Kernel executable on GPU
A CUDAKernel
object represents a CUDA kernel,
that can execute on a GPU. You create the kernel when you compile
PTX or CU code, as described in Run CUDA or PTX Code on GPU.
existsOnGPU | Determine if gpuArray or CUDAKernel is available on GPU |
feval | Evaluate kernel on GPU |
setConstantMemory | Set some constant memory on GPU |
A CUDAKernel
object has the following properties:
Property Name | Description |
---|---|
ThreadBlockSize | Size of block of threads on the kernel. This can be an integer
vector of length 1, 2, or 3 (since thread blocks can be up to 3-dimensional).

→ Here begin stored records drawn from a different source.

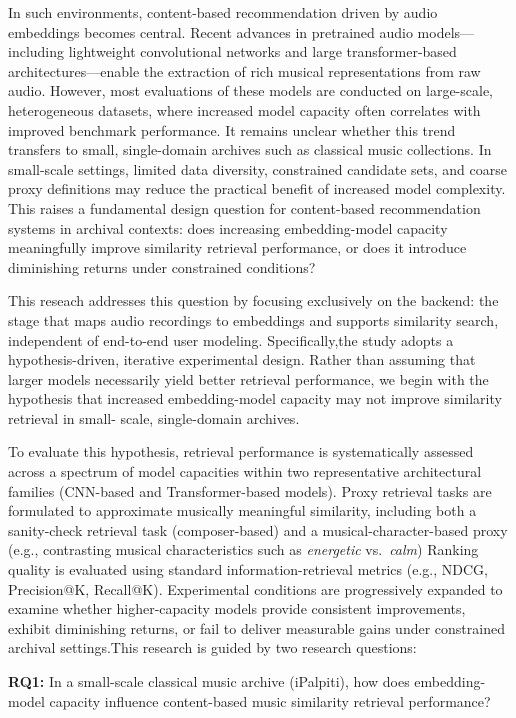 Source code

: \documentclass{article}
\begin{document}
In such environments, content-based recommendation driven by audio embeddings becomes central.
Recent advances in pretrained audio models---including lightweight convolutional networks and large
transformer-based architectures---enable the extraction of rich musical representations from raw
audio.
However, most evaluations of these models are conducted on large-scale, heterogeneous datasets, where
increased model capacity often correlates with improved benchmark performance.
It remains unclear whether this trend transfers to small, single-domain archives such as classical
music collections.
In small-scale settings, limited data diversity, constrained candidate sets, and coarse proxy
definitions may reduce the practical benefit of increased model complexity.
This raises a fundamental design question for content-based recommendation systems in archival
contexts: does increasing embedding-model capacity meaningfully improve similarity retrieval
performance, or does it introduce diminishing returns under constrained conditions?

This reseach addresses this question by focusing exclusively on the backend: the stage that maps audio
recordings to embeddings and supports similarity search, independent of end-to-end user modeling.
Specifically,the study adopts a hypothesis-driven, iterative experimental design.
Rather than assuming that larger models necessarily yield better retrieval performance, we begin with
the hypothesis that increased embedding-model capacity may not improve similarity retrieval in small-
scale, single-domain archives.

To evaluate this hypothesis, retrieval performance is systematically assessed across a spectrum of
model capacities within two representative architectural families (CNN-based and Transformer-based
models).
Proxy retrieval tasks are formulated to approximate musically meaningful similarity, including both a
sanity-check retrieval task (composer-based) and a musical-character-based proxy (e.g., contrasting musical characteristics such as \emph{energetic} vs.\ \emph{calm})
Ranking quality is evaluated using standard information-retrieval metrics (e.g., NDCG, Precision@K, Recall@K).
Experimental conditions are progressively expanded to examine whether higher-capacity models provide
consistent improvements, exhibit diminishing returns, or fail to deliver measurable gains under
constrained archival settings.This research is guided by two research questions:

\smallskip
\noindent\textbf{RQ1:} In a small-scale classical music archive (iPalpiti), how does embedding-model
capacity influence content-based music similarity retrieval performance?
\end{document}
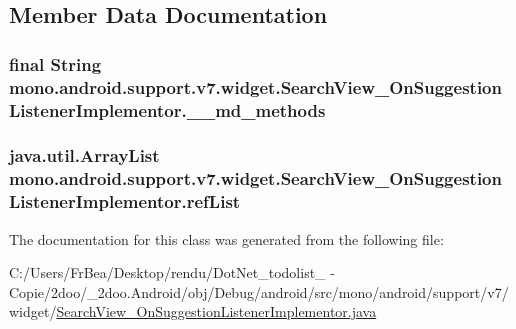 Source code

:\subsection{Member Data Documentation}
\hypertarget{classmono_1_1android_1_1support_1_1v7_1_1widget_1_1_search_view___on_suggestion_listener_implementor_44a48ff09acbe6b4fd082f476212f5c7}{
\subsubsection[{\_\-\_\-md\_\-methods}]{\setlength{\rightskip}{0pt plus 5cm}final String {\bf mono.android.support.v7.widget.SearchView\_\-OnSuggestionListenerImplementor.\_\-\_\-md\_\-methods}}}
\label{classmono_1_1android_1_1support_1_1v7_1_1widget_1_1_search_view___on_suggestion_listener_implementor_44a48ff09acbe6b4fd082f476212f5c7}


\hypertarget{classmono_1_1android_1_1support_1_1v7_1_1widget_1_1_search_view___on_suggestion_listener_implementor_a2dbc37028b9d9d70be2d2a02ecf08ac}{
\subsubsection[{refList}]{\setlength{\rightskip}{0pt plus 5cm}java.util.ArrayList {\bf mono.android.support.v7.widget.SearchView\_\-OnSuggestionListenerImplementor.refList}}}
\label{classmono_1_1android_1_1support_1_1v7_1_1widget_1_1_search_view___on_suggestion_listener_implementor_a2dbc37028b9d9d70be2d2a02ecf08ac}




The documentation for this class was generated from the following file:\begin{CompactItemize}
\item 
C:/Users/FrBea/Desktop/rendu/DotNet\_\-todolist\_ - Copie/2doo/\_\-2doo.Android/obj/Debug/android/src/mono/android/support/v7/widget/\hyperlink{_search_view___on_suggestion_listener_implementor_8java}{SearchView\_\-OnSuggestionListenerImplementor.java}\end{CompactItemize}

The product of the elements of ThreadBlockSize must
not exceed the MaxThreadsPerBlock for this kernel,
and no element of ThreadBlockSize can exceed the
corresponding element of the property MaxThreadBlockSize . |
MaxThreadsPerBlock | Maximum number of threads permissible in a single block for
this CUDA kernel. The product of the elements of ThreadBlockSize must
not exceed this value. |
GridSize | Size of grid (effectively the number of thread blocks that
will be launched independently by the GPU). This is an integer vector
of length 3. None of the elements of this vector can exceed the corresponding
element in the vector of the MaxGridSize property
of the GPUDevice object. |
SharedMemorySize | The amount of dynamic shared memory (in bytes) that each thread block can use. Each thread block has an available shared memory region. The size of this region is limited in current cards to ~16 kB, and is shared with registers on the multiprocessors. As with all memory, this needs to be allocated before the kernel is launched. It is also common for the size of this shared memory region to be tied to the size of the thread block. Setting this value on the kernel ensures that each thread in a block can access this available shared memory region. |
EntryPoint | (read-only) A character vector containing the actual entry
point name in the PTX code that this kernel is going to call. An example
might look like '_Z13returnPointerPKfPy' . |
MaxNumLHSArguments | (read-only) The maximum number of left hand side arguments that this kernel supports. It cannot be greater than the number of right hand side arguments, and if any inputs are constant or scalar it will be less. |
NumRHSArguments | (read-only) The required number of right hand side arguments needed to call this kernel. All inputs need to define either the scalar value of an input, the elements for a vector input/output, or the size of an output argument. |
ArgumentTypes | (read-only) Cell array of character vectors, the same length
as NumRHSArguments . Each of the character vectors
indicates what the expected MATLAB type for that input is (a numeric
type such as uint8 , single ,
or double followed by the word scalar or vector to
indicate if we are passing by reference or value). In addition, if
that argument is only an input to the kernel, it is prefixed by in ;
and if it is an input/output, it is prefixed by inout .
This allows you to decide how to efficiently call the kernel with
both MATLAB arrays and gpuArray, and to see which of the kernel inputs
are being treated as outputs. |